» **Exercise input**
*** Block opens ***

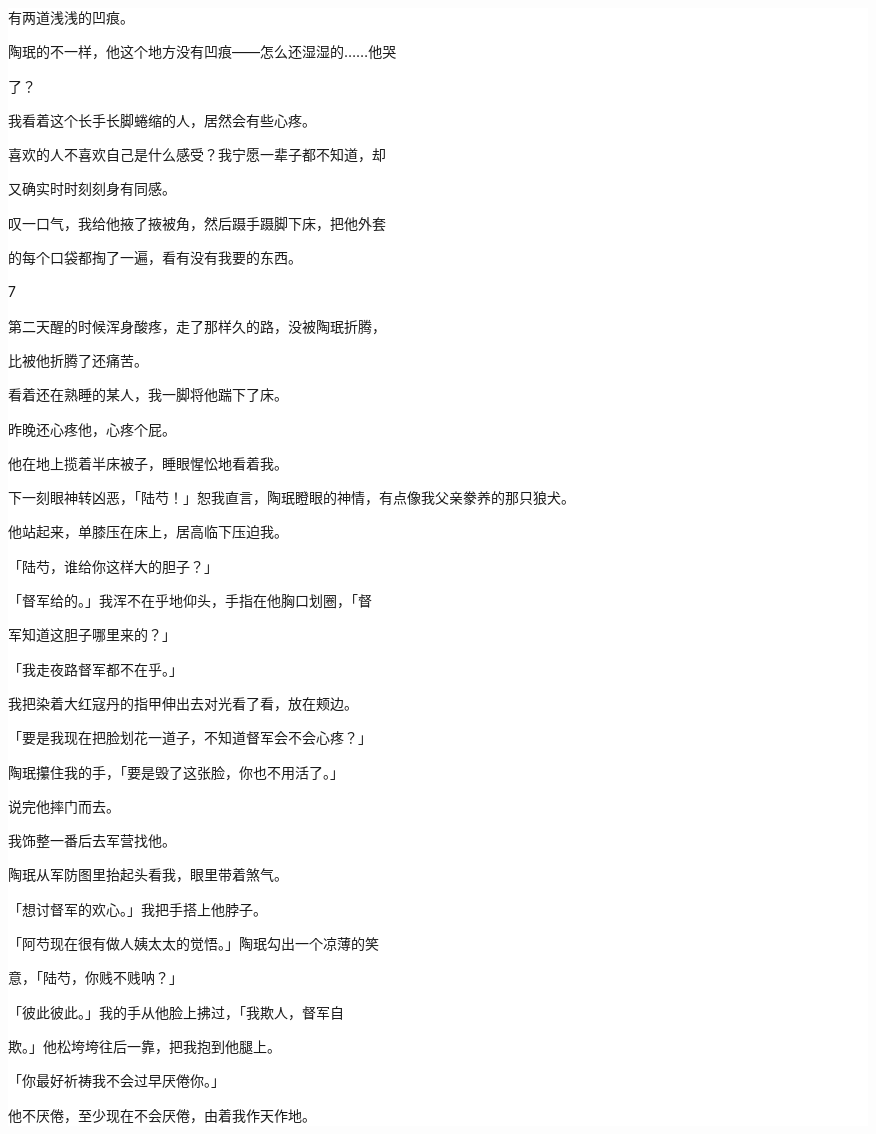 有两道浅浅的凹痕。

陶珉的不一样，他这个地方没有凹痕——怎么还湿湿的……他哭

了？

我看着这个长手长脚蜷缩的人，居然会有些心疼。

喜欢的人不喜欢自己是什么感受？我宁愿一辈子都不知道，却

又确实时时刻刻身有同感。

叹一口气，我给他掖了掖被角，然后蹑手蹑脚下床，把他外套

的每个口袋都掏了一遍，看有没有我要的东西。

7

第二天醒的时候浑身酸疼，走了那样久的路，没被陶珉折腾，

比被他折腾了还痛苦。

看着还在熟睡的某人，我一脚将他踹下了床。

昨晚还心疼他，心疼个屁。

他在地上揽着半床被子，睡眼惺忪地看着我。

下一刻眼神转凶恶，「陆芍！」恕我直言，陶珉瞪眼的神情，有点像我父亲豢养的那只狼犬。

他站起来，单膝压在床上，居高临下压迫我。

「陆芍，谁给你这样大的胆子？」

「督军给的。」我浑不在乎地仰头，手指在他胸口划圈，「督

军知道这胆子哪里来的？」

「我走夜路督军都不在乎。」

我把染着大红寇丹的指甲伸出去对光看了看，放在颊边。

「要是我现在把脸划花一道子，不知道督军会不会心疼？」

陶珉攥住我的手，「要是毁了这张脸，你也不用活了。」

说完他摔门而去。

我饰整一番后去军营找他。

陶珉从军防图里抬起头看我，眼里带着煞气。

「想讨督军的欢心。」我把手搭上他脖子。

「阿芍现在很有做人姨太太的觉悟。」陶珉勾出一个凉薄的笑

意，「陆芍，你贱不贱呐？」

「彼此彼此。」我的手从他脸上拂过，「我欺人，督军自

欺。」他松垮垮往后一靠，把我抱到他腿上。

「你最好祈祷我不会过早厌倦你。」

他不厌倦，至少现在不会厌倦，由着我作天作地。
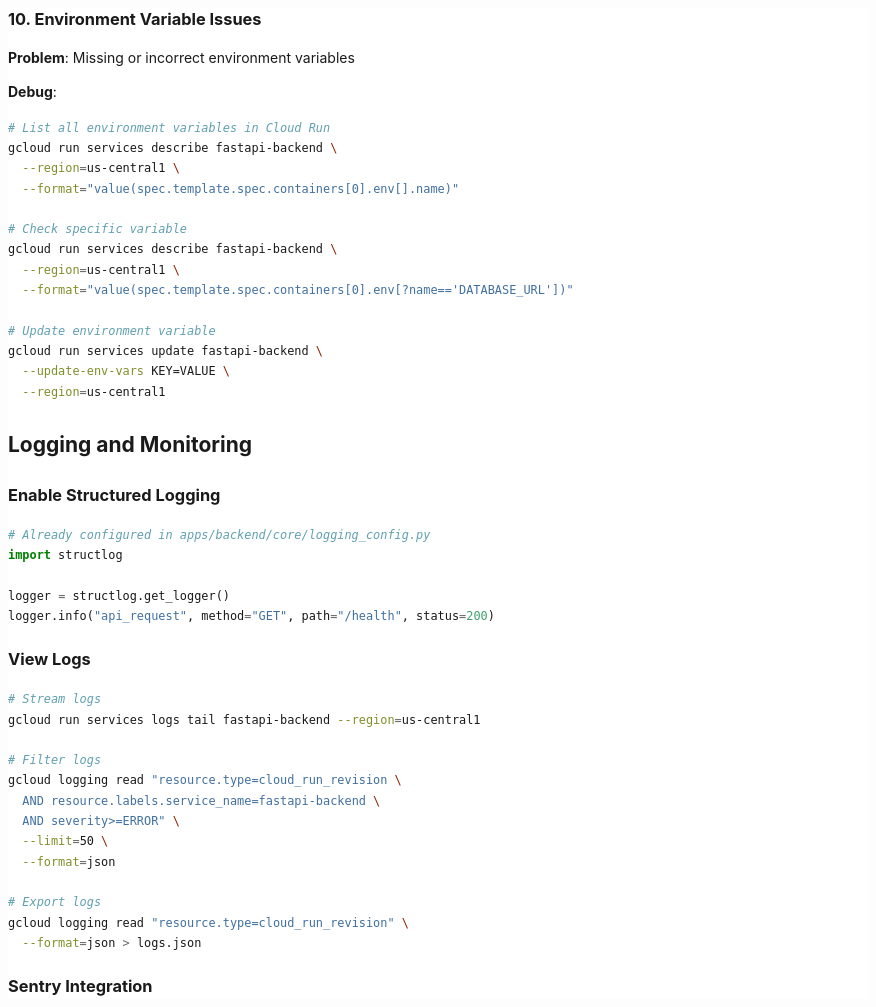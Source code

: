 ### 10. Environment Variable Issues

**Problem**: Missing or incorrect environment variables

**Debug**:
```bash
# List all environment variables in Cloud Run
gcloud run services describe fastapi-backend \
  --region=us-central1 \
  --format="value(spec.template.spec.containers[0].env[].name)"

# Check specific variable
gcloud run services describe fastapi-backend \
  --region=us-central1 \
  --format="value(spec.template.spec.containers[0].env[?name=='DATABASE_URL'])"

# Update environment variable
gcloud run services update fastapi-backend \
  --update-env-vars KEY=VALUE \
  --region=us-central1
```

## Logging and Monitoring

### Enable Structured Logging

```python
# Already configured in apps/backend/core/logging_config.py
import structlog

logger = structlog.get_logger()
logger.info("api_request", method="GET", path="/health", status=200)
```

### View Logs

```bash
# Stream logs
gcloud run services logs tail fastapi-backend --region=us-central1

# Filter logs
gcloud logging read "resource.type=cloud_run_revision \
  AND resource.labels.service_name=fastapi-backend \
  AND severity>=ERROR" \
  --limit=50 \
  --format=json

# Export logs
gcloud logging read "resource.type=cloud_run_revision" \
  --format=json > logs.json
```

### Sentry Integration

*** Block closes ***

» **Directions for this task**
Every record above must be copied exactly, and no picture may appear in the copy.

» **Task output**
 有两道浅浅的凹痕。

陶珉的不一样，他这个地方没有凹痕——怎么还湿湿的……他哭

了？

我看着这个长手长脚蜷缩的人，居然会有些心疼。

喜欢的人不喜欢自己是什么感受？我宁愿一辈子都不知道，却

又确实时时刻刻身有同感。

叹一口气，我给他掖了掖被角，然后蹑手蹑脚下床，把他外套

的每个口袋都掏了一遍，看有没有我要的东西。

7

第二天醒的时候浑身酸疼，走了那样久的路，没被陶珉折腾，

比被他折腾了还痛苦。

看着还在熟睡的某人，我一脚将他踹下了床。

昨晚还心疼他，心疼个屁。

他在地上揽着半床被子，睡眼惺忪地看着我。

下一刻眼神转凶恶，「陆芍！」恕我直言，陶珉瞪眼的神情，有点像我父亲豢养的那只狼犬。

他站起来，单膝压在床上，居高临下压迫我。

「陆芍，谁给你这样大的胆子？」

「督军给的。」我浑不在乎地仰头，手指在他胸口划圈，「督

军知道这胆子哪里来的？」

「我走夜路督军都不在乎。」

我把染着大红寇丹的指甲伸出去对光看了看，放在颊边。

「要是我现在把脸划花一道子，不知道督军会不会心疼？」

陶珉攥住我的手，「要是毁了这张脸，你也不用活了。」

说完他摔门而去。

我饰整一番后去军营找他。

陶珉从军防图里抬起头看我，眼里带着煞气。

「想讨督军的欢心。」我把手搭上他脖子。

「阿芍现在很有做人姨太太的觉悟。」陶珉勾出一个凉薄的笑

意，「陆芍，你贱不贱呐？」

「彼此彼此。」我的手从他脸上拂过，「我欺人，督军自

欺。」他松垮垮往后一靠，把我抱到他腿上。

「你最好祈祷我不会过早厌倦你。」

他不厌倦，至少现在不会厌倦，由着我作天作地。
Source code

: ### 10. Environment Variable Issues

**Problem**: Missing or incorrect environment variables

**Debug**:
```bash
# List all environment variables in Cloud Run
gcloud run services describe fastapi-backend \
  --region=us-central1 \
  --format="value(spec.template.spec.containers[0].env[].name)"

# Check specific variable
gcloud run services describe fastapi-backend \
  --region=us-central1 \
  --format="value(spec.template.spec.containers[0].env[?name=='DATABASE_URL'])"

# Update environment variable
gcloud run services update fastapi-backend \
  --update-env-vars KEY=VALUE \
  --region=us-central1
```

## Logging and Monitoring

### Enable Structured Logging

```python
# Already configured in apps/backend/core/logging_config.py
import structlog

logger = structlog.get_logger()
logger.info("api_request", method="GET", path="/health", status=200)
```

### View Logs

```bash
# Stream logs
gcloud run services logs tail fastapi-backend --region=us-central1

# Filter logs
gcloud logging read "resource.type=cloud_run_revision \
  AND resource.labels.service_name=fastapi-backend \
  AND severity>=ERROR" \
  --limit=50 \
  --format=json

# Export logs
gcloud logging read "resource.type=cloud_run_revision" \
  --format=json > logs.json
```

### Sentry Integration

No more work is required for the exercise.